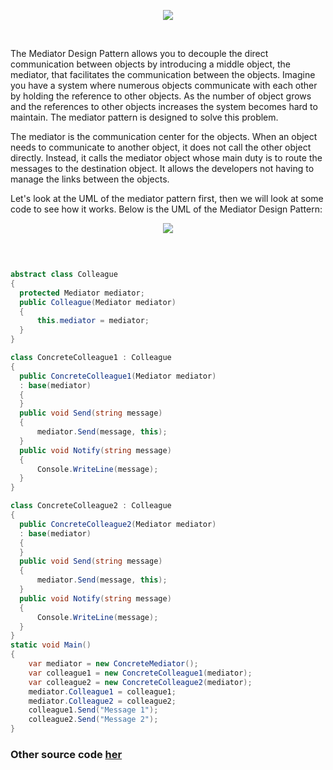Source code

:<p align="center"><img src="https://i.ytimg.com/vi/jWF6dvSr_Pk/hqdefault.jpg"></p><br>

The Mediator Design Pattern allows you to decouple the direct communication between objects by introducing a middle object, the mediator, that facilitates the communication between the objects. Imagine you have a system where numerous objects communicate with each other by holding the reference to other objects. As the number of object grows and the references to other objects increases the system becomes hard to maintain. The mediator pattern is designed to solve this problem.

The mediator is the communication center for the objects. When an object needs to communicate to another object, it does not call the other object directly. Instead, it calls the mediator object whose main duty is to route the messages to the destination object. It allows the developers not having to manage the links between the objects.

Let's look at the UML of the mediator pattern first, then we will look at some code to see how it works. Below is the UML of the Mediator Design Pattern:

<p align="center"><img src="http://www.devlake.com/design-patterns/mediator/mediator.PNG"></p><br>

```C#

abstract class Colleague
{
  protected Mediator mediator;
  public Colleague(Mediator mediator)
  {
      this.mediator = mediator;
  }
}

class ConcreteColleague1 : Colleague
{
  public ConcreteColleague1(Mediator mediator)
  : base(mediator)
  {
  }
  public void Send(string message)
  {
      mediator.Send(message, this);
  }
  public void Notify(string message)
  {
      Console.WriteLine(message);
  }
}

class ConcreteColleague2 : Colleague
{
  public ConcreteColleague2(Mediator mediator)
  : base(mediator)
  {
  }
  public void Send(string message)
  {
      mediator.Send(message, this);
  }
  public void Notify(string message)
  {
      Console.WriteLine(message);
  }
}
static void Main()
{
    var mediator = new ConcreteMediator();
    var colleague1 = new ConcreteColleague1(mediator);
    var colleague2 = new ConcreteColleague2(mediator);
    mediator.Colleague1 = colleague1;
    mediator.Colleague2 = colleague2;
    colleague1.Send("Message 1");
    colleague2.Send("Message 2");
}
```
### Other source code <a href="https://github.com/VanHakobyan/DesignPatterns/edit/master/Mediator/MediatorFood">her</a>
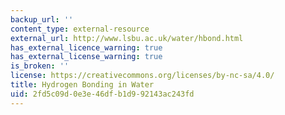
 ```yaml
---
backup_url: ''
content_type: external-resource
external_url: http://www.lsbu.ac.uk/water/hbond.html
has_external_licence_warning: true
has_external_license_warning: true
is_broken: ''
license: https://creativecommons.org/licenses/by-nc-sa/4.0/
title: Hydrogen Bonding in Water
uid: 2fd5c09d-0e3e-46df-b1d9-92143ac243fd
---
```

───

* [WHAT TO DO]
Transcribe the listing above exactly, leaving every picture out.

* [OUTPUT OF THE EXERCISE]
Source code

:<p align="center"><img src="https://i.ytimg.com/vi/jWF6dvSr_Pk/hqdefault.jpg"></p><br>

The Mediator Design Pattern allows you to decouple the direct communication between objects by introducing a middle object, the mediator, that facilitates the communication between the objects. Imagine you have a system where numerous objects communicate with each other by holding the reference to other objects. As the number of object grows and the references to other objects increases the system becomes hard to maintain. The mediator pattern is designed to solve this problem.

The mediator is the communication center for the objects. When an object needs to communicate to another object, it does not call the other object directly. Instead, it calls the mediator object whose main duty is to route the messages to the destination object. It allows the developers not having to manage the links between the objects.

Let's look at the UML of the mediator pattern first, then we will look at some code to see how it works. Below is the UML of the Mediator Design Pattern:

<p align="center"><img src="http://www.devlake.com/design-patterns/mediator/mediator.PNG"></p><br>

```C#

abstract class Colleague
{
  protected Mediator mediator;
  public Colleague(Mediator mediator)
  {
      this.mediator = mediator;
  }
}

class ConcreteColleague1 : Colleague
{
  public ConcreteColleague1(Mediator mediator)
  : base(mediator)
  {
  }
  public void Send(string message)
  {
      mediator.Send(message, this);
  }
  public void Notify(string message)
  {
      Console.WriteLine(message);
  }
}

class ConcreteColleague2 : Colleague
{
  public ConcreteColleague2(Mediator mediator)
  : base(mediator)
  {
  }
  public void Send(string message)
  {
      mediator.Send(message, this);
  }
  public void Notify(string message)
  {
      Console.WriteLine(message);
  }
}
static void Main()
{
    var mediator = new ConcreteMediator();
    var colleague1 = new ConcreteColleague1(mediator);
    var colleague2 = new ConcreteColleague2(mediator);
    mediator.Colleague1 = colleague1;
    mediator.Colleague2 = colleague2;
    colleague1.Send("Message 1");
    colleague2.Send("Message 2");
}
```
### Other source code <a href="https://github.com/VanHakobyan/DesignPatterns/edit/master/Mediator/MediatorFood">her</a>
 ```yaml
---
backup_url: ''
content_type: external-resource
external_url: http://www.lsbu.ac.uk/water/hbond.html
has_external_licence_warning: true
has_external_license_warning: true
is_broken: ''
license: https://creativecommons.org/licenses/by-nc-sa/4.0/
title: Hydrogen Bonding in Water
uid: 2fd5c09d-0e3e-46df-b1d9-92143ac243fd
---
```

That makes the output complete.